Source texts of formatted documents:
—————

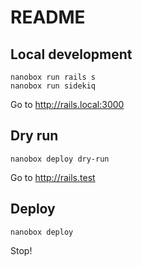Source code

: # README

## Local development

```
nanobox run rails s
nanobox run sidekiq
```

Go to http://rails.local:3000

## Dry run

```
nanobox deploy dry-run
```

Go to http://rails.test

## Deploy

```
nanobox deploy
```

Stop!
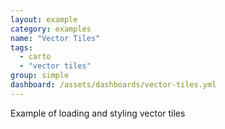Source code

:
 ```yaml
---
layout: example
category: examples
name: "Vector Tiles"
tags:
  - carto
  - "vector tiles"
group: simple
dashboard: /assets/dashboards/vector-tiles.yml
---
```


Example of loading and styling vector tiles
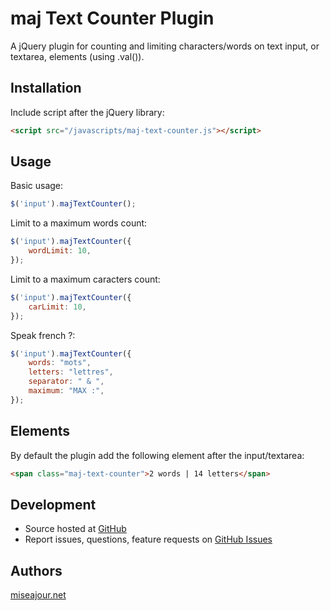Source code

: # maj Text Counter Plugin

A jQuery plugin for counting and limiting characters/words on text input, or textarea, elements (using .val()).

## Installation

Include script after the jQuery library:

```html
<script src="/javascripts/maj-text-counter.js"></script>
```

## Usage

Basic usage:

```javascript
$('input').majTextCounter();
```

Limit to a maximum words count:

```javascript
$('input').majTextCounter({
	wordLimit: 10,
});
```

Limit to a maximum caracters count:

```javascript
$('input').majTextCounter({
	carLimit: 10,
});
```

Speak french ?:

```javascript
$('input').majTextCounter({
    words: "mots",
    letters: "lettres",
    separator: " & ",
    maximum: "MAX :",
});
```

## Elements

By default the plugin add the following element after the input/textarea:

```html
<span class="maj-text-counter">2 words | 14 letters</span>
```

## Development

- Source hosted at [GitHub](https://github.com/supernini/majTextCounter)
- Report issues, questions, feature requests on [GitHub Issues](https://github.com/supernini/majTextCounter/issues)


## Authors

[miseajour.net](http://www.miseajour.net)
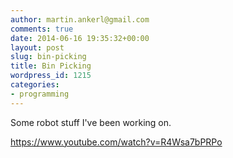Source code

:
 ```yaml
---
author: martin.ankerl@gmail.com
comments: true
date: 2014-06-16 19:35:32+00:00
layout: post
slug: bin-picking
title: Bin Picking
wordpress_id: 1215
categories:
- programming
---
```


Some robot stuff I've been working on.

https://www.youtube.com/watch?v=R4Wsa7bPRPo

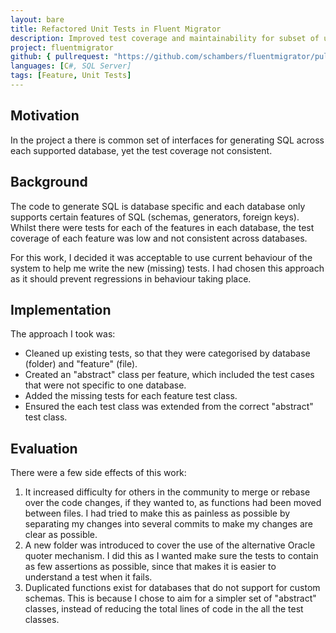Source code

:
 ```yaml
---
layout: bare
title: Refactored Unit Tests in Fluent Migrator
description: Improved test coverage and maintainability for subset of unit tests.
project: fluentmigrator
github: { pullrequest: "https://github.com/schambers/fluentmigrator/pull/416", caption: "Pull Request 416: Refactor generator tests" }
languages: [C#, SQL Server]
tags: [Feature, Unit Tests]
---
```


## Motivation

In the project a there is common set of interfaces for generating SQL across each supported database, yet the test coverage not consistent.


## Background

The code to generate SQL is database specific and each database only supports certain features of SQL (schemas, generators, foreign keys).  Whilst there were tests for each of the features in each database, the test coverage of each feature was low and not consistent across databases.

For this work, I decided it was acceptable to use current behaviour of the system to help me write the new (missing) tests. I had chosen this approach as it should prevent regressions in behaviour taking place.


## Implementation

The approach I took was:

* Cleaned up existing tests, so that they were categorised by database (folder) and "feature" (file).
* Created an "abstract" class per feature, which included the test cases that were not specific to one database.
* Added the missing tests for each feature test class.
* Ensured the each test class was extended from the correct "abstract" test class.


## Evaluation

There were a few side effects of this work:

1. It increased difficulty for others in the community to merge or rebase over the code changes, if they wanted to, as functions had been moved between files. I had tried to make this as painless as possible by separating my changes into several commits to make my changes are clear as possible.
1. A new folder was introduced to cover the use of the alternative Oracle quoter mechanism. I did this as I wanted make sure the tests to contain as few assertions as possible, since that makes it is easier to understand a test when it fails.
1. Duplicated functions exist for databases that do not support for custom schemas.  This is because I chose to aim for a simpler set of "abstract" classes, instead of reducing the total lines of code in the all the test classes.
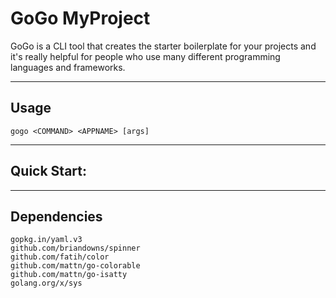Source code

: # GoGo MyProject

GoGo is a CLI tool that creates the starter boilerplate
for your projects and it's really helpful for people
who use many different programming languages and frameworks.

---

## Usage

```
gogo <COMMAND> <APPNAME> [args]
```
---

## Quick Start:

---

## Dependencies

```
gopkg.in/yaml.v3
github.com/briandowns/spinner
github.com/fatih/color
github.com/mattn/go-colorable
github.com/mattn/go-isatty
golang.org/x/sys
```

—————

### Brief
Keeping every character as it is, restate the lines above that run from the line with "In the project" through the line with "## Evaluation", both included, and nothing else.

### Solution to the problem
In the project a there is common set of interfaces for generating SQL across each supported database, yet the test coverage not consistent.


## Background

The code to generate SQL is database specific and each database only supports certain features of SQL (schemas, generators, foreign keys).  Whilst there were tests for each of the features in each database, the test coverage of each feature was low and not consistent across databases.

For this work, I decided it was acceptable to use current behaviour of the system to help me write the new (missing) tests. I had chosen this approach as it should prevent regressions in behaviour taking place.


## Implementation

The approach I took was:

* Cleaned up existing tests, so that they were categorised by database (folder) and "feature" (file).
* Created an "abstract" class per feature, which included the test cases that were not specific to one database.
* Added the missing tests for each feature test class.
* Ensured the each test class was extended from the correct "abstract" test class.


## Evaluation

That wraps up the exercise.